A new study, however, throws cold water on the idea that a well-armed populace deters criminals or prevents murders. Instead, higher ownership of guns in a state is linked to more firearm robberies, more firearm assaults and more homicide in general.


I'll believe it when Obama sends his armed security detail home, and walks openly through his constituents.
Posted By: ingwe Re: Guns Don't Deter Crime - 07/07/15
Apparently they haven't noticed the crime rates in states with high gun ownership and high incidence of concealed carry....

But those are just easily derived facts, what they have is research, which some poor slob, probably us, paid for!
Posted By: rockinbbar Re: Guns Don't Deter Crime - 07/07/15
Nobody ever addresses the REAL problem with areas of high murder rates with firearm use.

Hint... It ain't a gun problem.

Maybe they should be looking at the inner-city ethnic problem.
Posted By: 4ager Re: Guns Don't Deter Crime - 07/07/15
Find their source of funding, and you find the agenda. The funding, almost assuredly, is private and based in NYC.
Posted By: RoninPhx Re: Guns Don't Deter Crime - 07/07/15
it's always good to look up the author. In this case graduate of the university of calif at santa cruz, lives in denver, writes on global warming among other things:
Posted By: RickyD Re: Guns Don't Deter Crime - 07/07/15
Quote
"We found no support for the hypothesis that owning more guns leads to a drop or a reduction in violent crime," said study researcher Michael Monuteaux, an epidemiologist and professor of pediatrics at Harvard Medical School. "Instead, we found the opposite."
They are liars, just like the climate change cheaters. Believe NO ONE and NOTHING coming from lieberal academia. They will lie and sell their mothers to ISIS to please the lying POS POTUS.
Posted By: 280shooter Re: Guns Don't Deter Crime - 07/07/15
Yahoo reporting Harvard. All I need to know.
Posted By: Mathsr Re: Guns Don't Deter Crime - 07/07/15
Originally Posted by rockinbbar
Nobody ever addresses the REAL problem with areas of high murder rates with firearm use.

Hint... It ain't a gun problem.

Maybe they should be looking at the inner-city ethnic problem.


The elephant in the room nobody wants to see...
Posted By: Calhoun Re: Guns Don't Deter Crime - 07/07/15
Read through the article..

Higher ownership of guns leads to a higher number of gun homicides.

They never mention the total number of violent crimes and homicides. Just that when there are guns present, more gun crimes happen.

Doh! And you know what? In states where snowmobiles are used, there's a higher incidence of snowmobile accidents! Who knew?

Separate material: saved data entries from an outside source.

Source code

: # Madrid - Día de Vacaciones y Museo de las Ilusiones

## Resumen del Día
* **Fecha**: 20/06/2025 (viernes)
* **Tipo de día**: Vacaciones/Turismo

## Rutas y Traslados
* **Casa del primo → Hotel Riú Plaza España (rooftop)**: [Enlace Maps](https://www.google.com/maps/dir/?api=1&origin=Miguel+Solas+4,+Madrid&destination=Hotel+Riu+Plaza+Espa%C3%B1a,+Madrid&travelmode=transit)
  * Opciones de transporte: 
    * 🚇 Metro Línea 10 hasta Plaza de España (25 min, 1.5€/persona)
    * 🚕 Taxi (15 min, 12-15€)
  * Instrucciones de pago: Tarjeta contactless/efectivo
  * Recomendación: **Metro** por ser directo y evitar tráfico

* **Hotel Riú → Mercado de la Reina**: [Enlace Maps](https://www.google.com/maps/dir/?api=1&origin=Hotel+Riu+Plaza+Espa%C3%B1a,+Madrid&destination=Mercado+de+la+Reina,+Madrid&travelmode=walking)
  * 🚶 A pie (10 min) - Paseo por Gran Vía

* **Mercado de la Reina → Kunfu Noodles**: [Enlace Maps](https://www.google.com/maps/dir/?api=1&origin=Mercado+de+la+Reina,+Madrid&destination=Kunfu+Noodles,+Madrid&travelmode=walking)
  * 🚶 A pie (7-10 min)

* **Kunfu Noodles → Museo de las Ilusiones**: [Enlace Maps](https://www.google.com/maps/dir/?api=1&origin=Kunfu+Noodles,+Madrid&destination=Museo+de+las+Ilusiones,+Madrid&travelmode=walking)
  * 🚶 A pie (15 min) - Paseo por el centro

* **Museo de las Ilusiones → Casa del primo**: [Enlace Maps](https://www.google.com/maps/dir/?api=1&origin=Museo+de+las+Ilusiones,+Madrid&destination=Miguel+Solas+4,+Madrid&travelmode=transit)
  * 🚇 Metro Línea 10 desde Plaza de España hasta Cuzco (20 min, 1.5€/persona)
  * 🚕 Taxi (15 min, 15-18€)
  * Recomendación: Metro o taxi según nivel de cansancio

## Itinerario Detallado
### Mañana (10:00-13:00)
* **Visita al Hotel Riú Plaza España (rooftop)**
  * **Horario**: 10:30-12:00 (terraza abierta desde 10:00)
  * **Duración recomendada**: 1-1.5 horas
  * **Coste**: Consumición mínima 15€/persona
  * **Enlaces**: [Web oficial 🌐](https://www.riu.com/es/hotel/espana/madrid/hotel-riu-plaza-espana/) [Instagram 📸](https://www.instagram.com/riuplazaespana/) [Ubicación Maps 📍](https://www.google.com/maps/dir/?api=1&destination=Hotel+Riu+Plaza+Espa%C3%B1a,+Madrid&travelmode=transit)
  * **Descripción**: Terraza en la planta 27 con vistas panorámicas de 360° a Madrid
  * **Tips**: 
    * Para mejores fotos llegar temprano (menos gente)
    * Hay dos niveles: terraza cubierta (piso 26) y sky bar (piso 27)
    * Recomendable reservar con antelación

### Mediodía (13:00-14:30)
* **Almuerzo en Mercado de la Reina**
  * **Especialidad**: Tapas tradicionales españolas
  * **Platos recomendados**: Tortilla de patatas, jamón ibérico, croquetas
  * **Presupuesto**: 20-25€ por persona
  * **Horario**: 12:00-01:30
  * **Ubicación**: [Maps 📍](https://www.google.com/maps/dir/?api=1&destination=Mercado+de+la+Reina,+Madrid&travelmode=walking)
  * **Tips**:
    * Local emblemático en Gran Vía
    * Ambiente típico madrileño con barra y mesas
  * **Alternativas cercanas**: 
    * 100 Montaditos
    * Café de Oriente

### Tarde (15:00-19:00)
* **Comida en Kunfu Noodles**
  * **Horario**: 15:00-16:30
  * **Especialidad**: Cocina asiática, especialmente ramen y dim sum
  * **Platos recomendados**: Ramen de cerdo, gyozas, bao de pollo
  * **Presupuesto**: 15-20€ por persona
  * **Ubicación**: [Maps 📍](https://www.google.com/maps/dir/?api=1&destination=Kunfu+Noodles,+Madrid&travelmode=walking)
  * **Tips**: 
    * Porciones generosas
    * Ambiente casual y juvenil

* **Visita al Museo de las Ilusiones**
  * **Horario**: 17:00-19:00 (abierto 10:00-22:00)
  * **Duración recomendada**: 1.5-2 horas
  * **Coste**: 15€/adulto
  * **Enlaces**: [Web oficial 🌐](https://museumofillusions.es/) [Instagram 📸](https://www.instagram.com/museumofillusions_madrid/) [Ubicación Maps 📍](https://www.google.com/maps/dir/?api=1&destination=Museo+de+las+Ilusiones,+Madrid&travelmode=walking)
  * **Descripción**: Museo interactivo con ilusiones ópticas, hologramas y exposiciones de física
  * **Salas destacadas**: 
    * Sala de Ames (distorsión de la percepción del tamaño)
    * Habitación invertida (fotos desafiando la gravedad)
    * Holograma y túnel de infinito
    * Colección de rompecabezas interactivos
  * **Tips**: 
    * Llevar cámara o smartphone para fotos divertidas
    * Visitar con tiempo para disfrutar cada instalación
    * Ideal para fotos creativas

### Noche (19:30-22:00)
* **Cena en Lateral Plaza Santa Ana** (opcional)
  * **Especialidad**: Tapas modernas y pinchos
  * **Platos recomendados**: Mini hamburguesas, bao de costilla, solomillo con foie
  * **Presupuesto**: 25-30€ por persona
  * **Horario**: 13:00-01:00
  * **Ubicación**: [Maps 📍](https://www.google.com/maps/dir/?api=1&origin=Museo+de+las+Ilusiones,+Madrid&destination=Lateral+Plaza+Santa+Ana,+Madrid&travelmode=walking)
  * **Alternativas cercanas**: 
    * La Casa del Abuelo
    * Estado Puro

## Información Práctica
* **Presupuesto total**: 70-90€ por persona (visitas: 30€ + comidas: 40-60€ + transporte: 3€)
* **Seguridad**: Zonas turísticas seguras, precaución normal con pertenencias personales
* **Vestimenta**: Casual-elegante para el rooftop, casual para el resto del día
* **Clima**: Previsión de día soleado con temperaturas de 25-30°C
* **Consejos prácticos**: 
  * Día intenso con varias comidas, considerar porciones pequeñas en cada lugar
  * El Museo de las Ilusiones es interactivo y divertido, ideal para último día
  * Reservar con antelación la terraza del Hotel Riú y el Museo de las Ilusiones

And they ignore the fact that gun ownership has been soaring for 25 years, and all violent crime has been dropping a LOT. So.. yeah, Harvard/CDC/John Hopkins - none of them has ever produced an honest gun study.
Posted By: Whiptail Re: Guns Don't Deter Crime - 07/07/15

Economics are more dangerous than firearms.
Posted By: bea175 Re: Guns Don't Deter Crime - 07/07/15
Originally Posted by rockinbbar
Says Harvard University.

http://news.yahoo.com/guns-dont-deter-crime-study-finds-180710261.html#

Quote
"The one thing that would have at least ameliorated the horrible situation in Charleston would have been that if somebody in that prayer meeting had a conceal carry or there had been either an off-duty policeman or an on-duty policeman, somebody with the legal authority to carry a firearm and could have stopped the shooter," presidential candidate Mike Huckabee said in a Fox News interview on June 19.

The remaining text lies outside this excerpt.